We are back from three months of travel and real boondoc camping. Almost all of the camping was in the 4-Corners area mostly in SE Utah. And note that we are doing archaology surveys under federal permit so normal limitations about camping on BLM lands do not apply to us.



Thanks to all of you and a long list of items to upgrade, improve, replace, and rebuild, our work last winter and spring made it so that our 23D experience during 3 months of camping was completely trouble free. We had no issues with the Airstream of any kind. We had a great time and really love the layout and living style of the 23D!

A few things, we changed every system that we needed for daily living to a 12V system and we saw quite a variety of weather conditions, from snow pack and chain law driving over Wolf Creek Pass in southern Colorado in mid May and lows for a few weeks around 22F to temperatures pushing into the mid 90s by late summer.

We were mostly camping at 7000+ feet so overnight lows were quite reasonable and of course in that region the humidity was very dry with many days not even reaching 10% humidity. We planned on not having to run the air conditioner at all. The solar powered lithium setup was very stout and easily took care of all of our 12V needs--3 Renogy 100W panels feeding 2 100AH Battle Born batteries. We would do not expect to hook up to shore power at any point for years to come. Our last travel trailer went three full years without shoreline power and no generator.

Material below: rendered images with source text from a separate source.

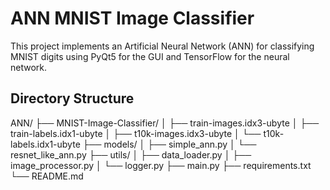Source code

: # ANN MNIST Image Classifier

This project implements an Artificial Neural Network (ANN) for classifying MNIST digits using PyQt5 for the GUI and TensorFlow for the neural network.

## Directory Structure

ANN/
├── MNIST-Image-Classifier/
│   ├── train-images.idx3-ubyte
│   ├── train-labels.idx1-ubyte
│   ├── t10k-images.idx3-ubyte
│   └── t10k-labels.idx1-ubyte
├── models/
│   ├── simple_ann.py
│   └── resnet_like_ann.py
├── utils/
│   ├── data_loader.py
│   ├── image_processor.py
│   └── logger.py
├── main.py
├── requirements.txt
└── README.md
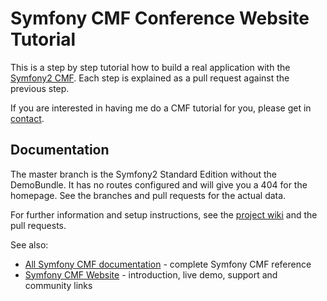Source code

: # Symfony CMF Conference Website Tutorial

This is a step by step tutorial how to build a real application with the
[Symfony2 CMF](http://cmf.symfony.com). Each step is explained as a pull
request against the previous step.

If you are interested in having me do a CMF tutorial for you, please get in
[contact](mailto:mail@davidbu.ch).

## Documentation

The master branch is the Symfony2 Standard Edition without the DemoBundle. It
has no routes configured and will give you a 404 for the homepage. See the
branches and pull requests for the actual data.

For further information and setup instructions, see the [project wiki](https://github.com/dbu/conference-tutorial/wiki/Home)
and the pull requests.

See also:

* [All Symfony CMF documentation](http://symfony.com/doc/master/cmf/index.html) - complete Symfony CMF reference
* [Symfony CMF Website](http://cmf.symfony.com/) - introduction, live demo, support and community links
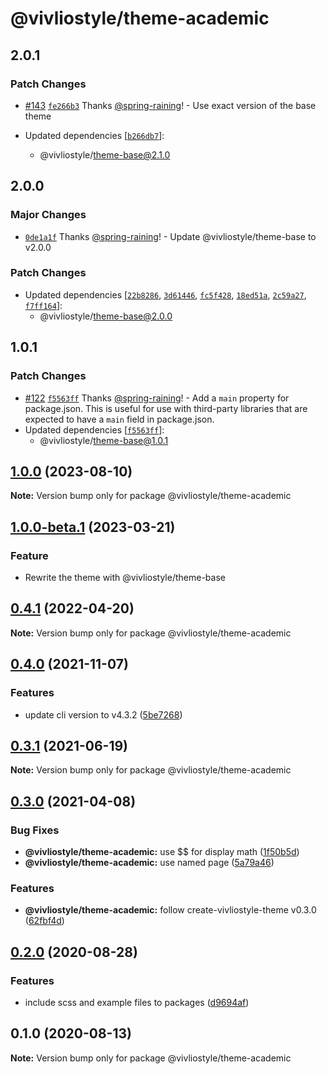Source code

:# @vivliostyle/theme-academic

## 2.0.1

### Patch Changes

- [#143](https://github.com/vivliostyle/themes/pull/143) [`fe266b3`](https://github.com/vivliostyle/themes/commit/fe266b3bf4e3cb53a684fec3dd9d9acdb7894bc5) Thanks [@spring-raining](https://github.com/spring-raining)! - Use exact version of the base theme

- Updated dependencies [[`b266db7`](https://github.com/vivliostyle/themes/commit/b266db7f306d1eba76b80772cb02fe1af70e543a)]:
  - @vivliostyle/theme-base@2.1.0

## 2.0.0

### Major Changes

- [`0de1a1f`](https://github.com/vivliostyle/themes/commit/0de1a1fd702250a54c03831acd4050e45e0416ea) Thanks [@spring-raining](https://github.com/spring-raining)! - Update @vivliostyle/theme-base to v2.0.0

### Patch Changes

- Updated dependencies [[`22b8286`](https://github.com/vivliostyle/themes/commit/22b8286ea5b28532a1cacd4a49a4aff2a886e9ee), [`3d61446`](https://github.com/vivliostyle/themes/commit/3d614466d159744f05beed15f9164c036c841934), [`fc5f428`](https://github.com/vivliostyle/themes/commit/fc5f428477a74e52614e9201148df2046ddc8d8b), [`18ed51a`](https://github.com/vivliostyle/themes/commit/18ed51aea1248c440d1d77b2fab46450844dbbfd), [`2c59a27`](https://github.com/vivliostyle/themes/commit/2c59a27b14b3f7c721ba1f4a9bf78e3f1fea4e10), [`f7ff164`](https://github.com/vivliostyle/themes/commit/f7ff164f1df5c077c12a644c0b591631cafc4f41)]:
  - @vivliostyle/theme-base@2.0.0

## 1.0.1

### Patch Changes

- [#122](https://github.com/vivliostyle/themes/pull/122) [`f5563ff`](https://github.com/vivliostyle/themes/commit/f5563ff9930cc5184070e9fd2ccdb16c6dd19ae5) Thanks [@spring-raining](https://github.com/spring-raining)! - Add a `main` property for package.json.
  This is useful for use with third-party libraries that are expected to have a `main` field in package.json.
- Updated dependencies [[`f5563ff`](https://github.com/vivliostyle/themes/commit/f5563ff9930cc5184070e9fd2ccdb16c6dd19ae5)]:
  - @vivliostyle/theme-base@1.0.1

## [1.0.0](https://github.com/vivliostyle/themes/compare/@vivliostyle/theme-academic@1.0.0-beta.1...@vivliostyle/theme-academic@1.0.0) (2023-08-10)

**Note:** Version bump only for package @vivliostyle/theme-academic

## [1.0.0-beta.1](https://github.com/vivliostyle/themes/compare/@vivliostyle/theme-academic@0.4.1...@vivliostyle/theme-academic@1.0.0-beta.1) (2023-03-21)

### Feature

- Rewrite the theme with @vivliostyle/theme-base

## [0.4.1](https://github.com/vivliostyle/themes/compare/@vivliostyle/theme-academic@0.4.0...@vivliostyle/theme-academic@0.4.1) (2022-04-20)

**Note:** Version bump only for package @vivliostyle/theme-academic

## [0.4.0](https://github.com/vivliostyle/themes/compare/@vivliostyle/theme-academic@0.3.1...@vivliostyle/theme-academic@0.4.0) (2021-11-07)

### Features

- update cli version to v4.3.2 ([5be7268](https://github.com/vivliostyle/themes/commit/5be72685499e73826def6859e04f6645c859391e))

## [0.3.1](https://github.com/vivliostyle/themes/compare/@vivliostyle/theme-academic@0.3.0...@vivliostyle/theme-academic@0.3.1) (2021-06-19)

**Note:** Version bump only for package @vivliostyle/theme-academic

## [0.3.0](https://github.com/vivliostyle/themes/compare/@vivliostyle/theme-academic@0.2.0...@vivliostyle/theme-academic@0.3.0) (2021-04-08)

### Bug Fixes

- **@vivliostyle/theme-academic:** use \$\$ for display math ([1f50b5d](https://github.com/vivliostyle/themes/commit/1f50b5d9a4f5e4f1c5aacd9c52d0310ec3ed362f))
- **@vivliostyle/theme-academic:** use named page ([5a79a46](https://github.com/vivliostyle/themes/commit/5a79a467290c7786742a2ab0071137715ad8d519))

### Features

- **@vivliostyle/theme-academic:** follow create-vivliostyle-theme v0.3.0 ([62fbf4d](https://github.com/vivliostyle/themes/commit/62fbf4d264f3a5ff28088a0da7e4bdac21c28e08))

## [0.2.0](https://github.com/vivliostyle/themes/compare/@vivliostyle/theme-academic@0.1.0...@vivliostyle/theme-academic@0.2.0) (2020-08-28)

### Features

- include scss and example files to packages ([d9694af](https://github.com/vivliostyle/themes/commit/d9694afea56d95569f707c19106b42ba56c28964))

## 0.1.0 (2020-08-13)

**Note:** Version bump only for package @vivliostyle/theme-academic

Towing the 23D with the Land Cruiser 200 was relaxed and easy. We upgraded the LC200 two years ago and clearly it helped a lot: we moved up to 33" 10-ply, LT tires, Ironman 4x4 suspension lift and changed to 4.88 differential gearing and added a rear locker while we were at it. Of course these upgrades worked very well almost daily when we left the Airstream and went to very remote sites on barely passable 4x4 "roads" in Utah.

The Airstream is riding on a new custom 3" lift kit, 15" rims, and 29" 6-ply LT tires. We are using a Reese Strait-line, trunnion bar WD system with sway control. When traveling the entire rig was composed to the point of being relaxed, was very stable and quite comfortable. We had no problems getting to "remote" camping areas with the rig well off pavement.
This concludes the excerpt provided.